As a senior parent ages and his or her body starts to slow and break down, the need for prescription medicines will likely increase. Keeping track of multiple medicines and all that comes with that (dose amounts and times, side effects, contraindications, interactions, etc.) takes significant time and effort. The stakes are also high: improperly taking medications can have serious consequences for anyone’s health, but especially for a senior. To stay safe, read our recommendations below and know that it never hurts to enlist some help.
Keep a List of All Medications One of the most important ways to help a parent with med management is to keep a record of all the medications he or she takes.
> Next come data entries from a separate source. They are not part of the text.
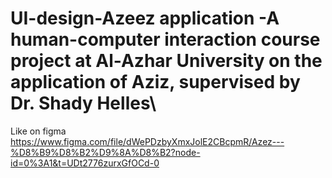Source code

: # UI-design-Azeez application -A human-computer interaction course project at Al-Azhar University on the application of Aziz, supervised by Dr. Shady Helles\
Like on figma
https://www.figma.com/file/dWePDzbyXmxJolE2CBcpmR/Azez---%D8%B9%D8%B2%D9%8A%D8%B2?node-id=0%3A1&t=UDt2776zurxGfOCd-0
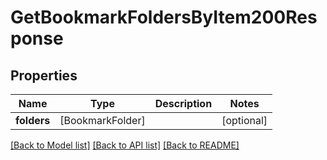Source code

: # GetBookmarkFoldersByItem200Response

## Properties
Name | Type | Description | Notes
------------ | ------------- | ------------- | -------------
**folders** | [BookmarkFolder] |  | [optional] 

[[Back to Model list]](../README.md#documentation-for-models) [[Back to API list]](../README.md#documentation-for-api-endpoints) [[Back to README]](../README.md)


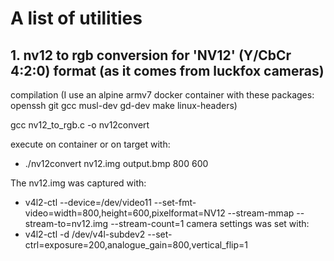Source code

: # A list of utilities


## 1. nv12 to rgb conversion for 'NV12' (Y/CbCr 4:2:0) format (as it comes from luckfox cameras)

compilation (I use an alpine armv7 docker container with these packages: openssh git gcc musl-dev gd-dev make linux-headers)

gcc nv12_to_rgb.c -o nv12convert

execute on container or on target with:
- ./nv12convert  nv12.img output.bmp 800 600

The nv12.img was captured with:
- v4l2-ctl --device=/dev/video11  --set-fmt-video=width=800,height=600,pixelformat=NV12 --stream-mmap --stream-to=nv12.img --stream-count=1
camera settings was set with:
- v4l2-ctl -d /dev/v4l-subdev2 --set-ctrl=exposure=200,analogue_gain=800,vertical_flip=1

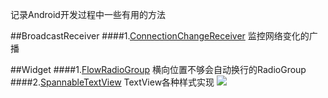 记录Android开发过程中一些有用的方法

##BroadcastReceiver
####1.[ConnectionChangeReceiver](https://github.com/BaronZ/android-common/blob/master/src/com/baron/broadcastreceiver/ConnectionChangeReceiver.java)
监控网络变化的广播

##Widget
####1.[FlowRadioGroup](https://github.com/BaronZ/android-common/blob/master/src/com/baron/widget/FlowRadioGroup.java)
横向位置不够会自动换行的RadioGroup
####2.[SpannableTextView](https://github.com/BaronZ/android-common/blob/master/src/com/baron/widget/SpannableTextView.java)
TextView各种样式实现
![](http://d.pcs.baidu.com/thumbnail/c430f6e7818edd138d20dcac76acd997?fid=3507220456-250528-670622593616104&time=1414054800&sign=FDTAER-DCb740ccc5511e5e8fedcff06b081203-nFvnoALbnT2YpLBEvhcOL1PhpiE%3D&rt=sh&expires=2h&r=601789700&sharesign=unknown&size=c710_u500&quality=100)

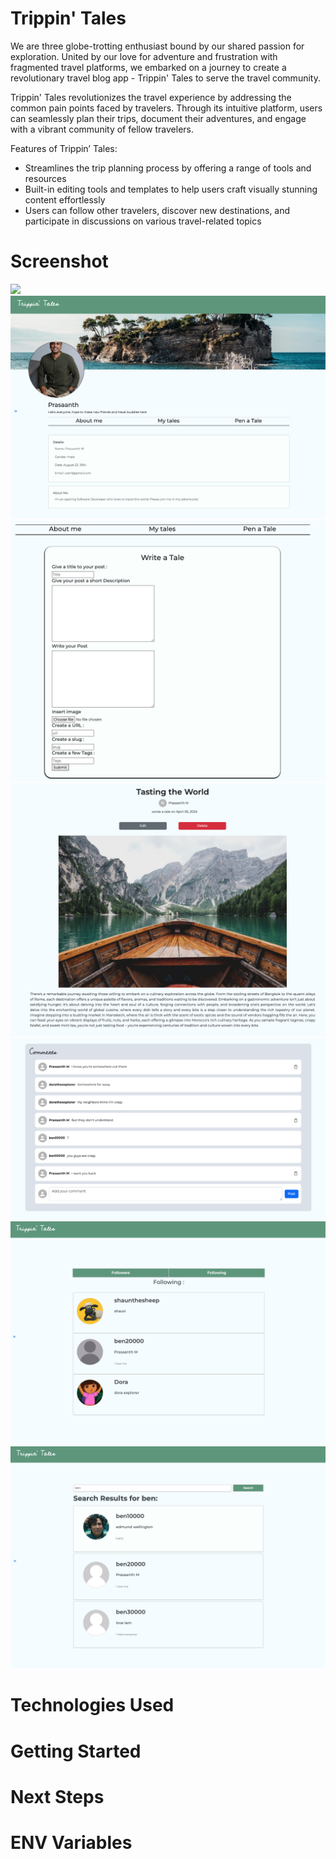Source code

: # Trippin' Tales

We are three globe-trotting enthusiast bound by our shared passion for exploration. United by our love for adventure and frustration with fragmented travel platforms, we embarked on a journey to create a revolutionary travel blog app - Trippin' Tales to serve the travel community.

Trippin' Tales revolutionizes the travel experience by addressing the common pain points faced by travelers. Through its intuitive platform, users can seamlessly plan their trips, document their adventures, and engage with a vibrant community of fellow travelers.

Features of Trippin’ Tales:

- Streamlines the trip planning process by offering a range of tools and resources
- Built-in editing tools and templates to help users craft visually stunning content effortlessly
- Users can follow other travelers, discover new destinations, and participate in discussions on various travel-related topics

# Screenshot

<img src="./public/trippintales_login.gif">
<img src="./public/profile.png">
<img src="./public/create_post.png">
<img src="./public/post.png">
<img src="./public/comments.png">
<img src="./public/following.png">
<img src="./public/user_search.png">

# Technologies Used

# Getting Started

# Next Steps

# ENV Variables
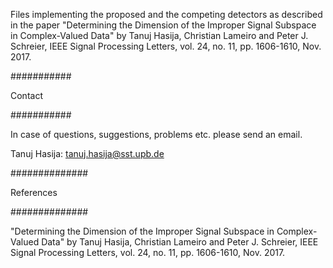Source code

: Files implementing the proposed and the competing detectors as described in the paper "Determining the Dimension of the Improper Signal Subspace in Complex-Valued Data" by Tanuj Hasija, Christian Lameiro and Peter J. Schreier, IEEE Signal Processing Letters, vol. 24, no. 11, pp. 1606-1610, Nov. 2017.

###########

Contact

###########

In case of questions, suggestions, problems etc. please send an email.

Tanuj Hasija: tanuj.hasija@sst.upb.de

##############

References

##############

"Determining the Dimension of the Improper Signal Subspace in Complex-Valued Data" by Tanuj Hasija, Christian Lameiro and Peter J. Schreier, IEEE Signal Processing Letters, vol. 24, no. 11, pp. 1606-1610, Nov. 2017.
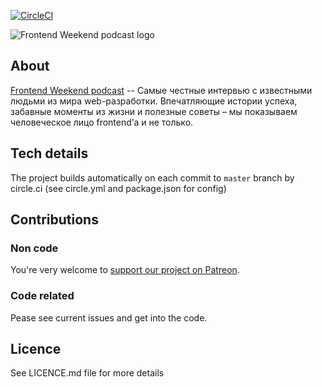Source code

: [![CircleCI](https://circleci.com/gh/nuxdie/frontendweekend.svg?style=svg)](https://circleci.com/gh/nuxdie/frontendweekend)

![Frontend Weekend podcast logo](https://user-images.githubusercontent.com/3918844/50121260-7f70fe80-0258-11e9-8050-a8dca666a34c.png)

## About
[Frontend Weekend podcast](https://frontendweekend.ml/) -- Самые честные интервью с известными людьми из мира web-разработки. Впечатляющие истории успеха, забавные моменты из жизни и полезные советы – мы показываем человеческое лицо frontend’а и не только.

## Tech details
The project builds automatically on each commit to `master` branch by circle.ci (see circle.yml and package.json for config)

## Contributions

### Non code
You're very welcome to [support our project on Patreon](https://www.patreon.com/frontendweekend).

### Code related
Pease see current issues and get into the code.

## Licence
See LICENCE.md file for more details
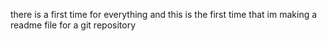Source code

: there is a first time for everything and this is the first time that im making a readme file for a git repository
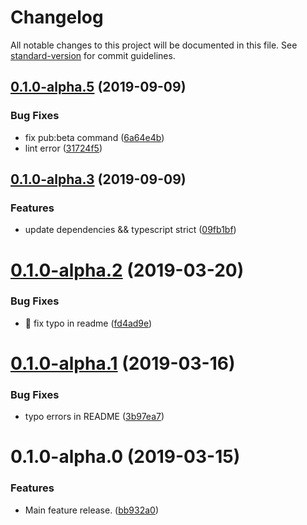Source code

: # Changelog

All notable changes to this project will be documented in this file. See [standard-version](https://github.com/conventional-changelog/standard-version) for commit guidelines.

## [0.1.0-alpha.5](https://github.com/easyni/external-url-loader/compare/v0.1.0-alpha.4...v0.1.0-alpha.5) (2019-09-09)


### Bug Fixes

* fix pub:beta command ([6a64e4b](https://github.com/easyni/external-url-loader/commit/6a64e4b))
* lint error ([31724f5](https://github.com/easyni/external-url-loader/commit/31724f5))

## [0.1.0-alpha.3](https://github.com/easyni/external-url-loader/compare/v0.1.0-alpha.2...v0.1.0-alpha.3) (2019-09-09)


### Features

* update dependencies && typescript strict ([09fb1bf](https://github.com/easyni/external-url-loader/commit/09fb1bf))

<a name="0.1.0-alpha.2"></a>
# [0.1.0-alpha.2](https://github.com/easyni/external-url-loader/compare/v0.1.0-alpha.1...v0.1.0-alpha.2) (2019-03-20)


### Bug Fixes

* :memo: fix typo in readme ([fd4ad9e](https://github.com/easyni/external-url-loader/commit/fd4ad9e))



<a name="0.1.0-alpha.1"></a>
# [0.1.0-alpha.1](https://github.com/easyni/external-url-loader/compare/v0.1.0-alpha.0...v0.1.0-alpha.1) (2019-03-16)


### Bug Fixes

* typo errors in README ([3b97ea7](https://github.com/easyni/external-url-loader/commit/3b97ea7))



<a name="0.1.0-alpha.0"></a>
# 0.1.0-alpha.0 (2019-03-15)


### Features

* Main feature release. ([bb932a0](https://github.com/easyni/external-url-loader/commit/bb932a0))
Tack this list to the fridge and make sure it includes:
- Dose time (organize the list from morning to evening)
- Whether it should be taken with food
As a further precaution, keep a more complete document that lists this information along with known side effects, contraindications, and why Grandma or Grandpa takes the medication. Compiling this list will take time, but it will lessen stress in the long-run.
Consult with Your Doctor and Pharmacist Bring your list of medications to your provider (you might bring along patient information leaflets to be safe) and ask him or her to review for potential hazards, such as a medication or dosage that’s inappropriate for your parent’s age, or dangerous interactions with other medications (or even herbal supplements). It never hurts to get a second opinion, so a pharmacist should look the list over, too.
Use a Pill Dispenser Organizing medicines in a pill dispenser lessens confusion and creates easy access. Choose a dispenser with large font and sturdy design—the last thing you want is for your parent to have to fumble with lids and spill pills across the floor. Even with a pill box, you may want to retain original bottles and leaflets somewhere safe for your records. There are also services that sort pills into individual, labelled packets according to the time of day pills are meant to be taken and ship them to your door each month.
Set Up a Pill Reminder Pill reminders help ensure a parent never misses or doubles a dose. They come in a variety of formats, such as telephone reminder services and specialized alarm clocks. There are also a slew of apps you can download to your parent’s smartphone if he or she has one (as well as your own for safe measure).
Store Medicines Properly Different medicines may require different storage environments, but generally they all fare best when kept in a cool and dry place. This rules out the bathroom medicine cabinet, where moisture and heat from the shower can affect drugs. Also make sure to store medicines away from children and pets.
Know What Medications Are Unsafe for the Elderly For various reasons, certain medicines and classes of medicines, such as benzodiazepines, are not recommended for seniors. To keep informed, you can refer to the American Geriatrics Society’s Beers Criteria for Potentially Inappropriate Medication Use in Older Adults. For 20 years, AGS has kept and updated the report, which draws from more than 2,000 research studies to list more than 30 medicines potentially unsuitable for the elderly.
Take Extra Precaution with Alzheimer’s and Dementia Seniors with Alzheimer’s or another form of dementia or cognitive impairment should not be allowed to take their medication on their own. The danger of missing a dose, confusing pills, or even overdosing is too high. In these cases, an in-home [caregiver] or family member should oversee medication management. Also know that some medicines may create side effects that mimic cognitive impairment—another good reason to keep a list of medicines current.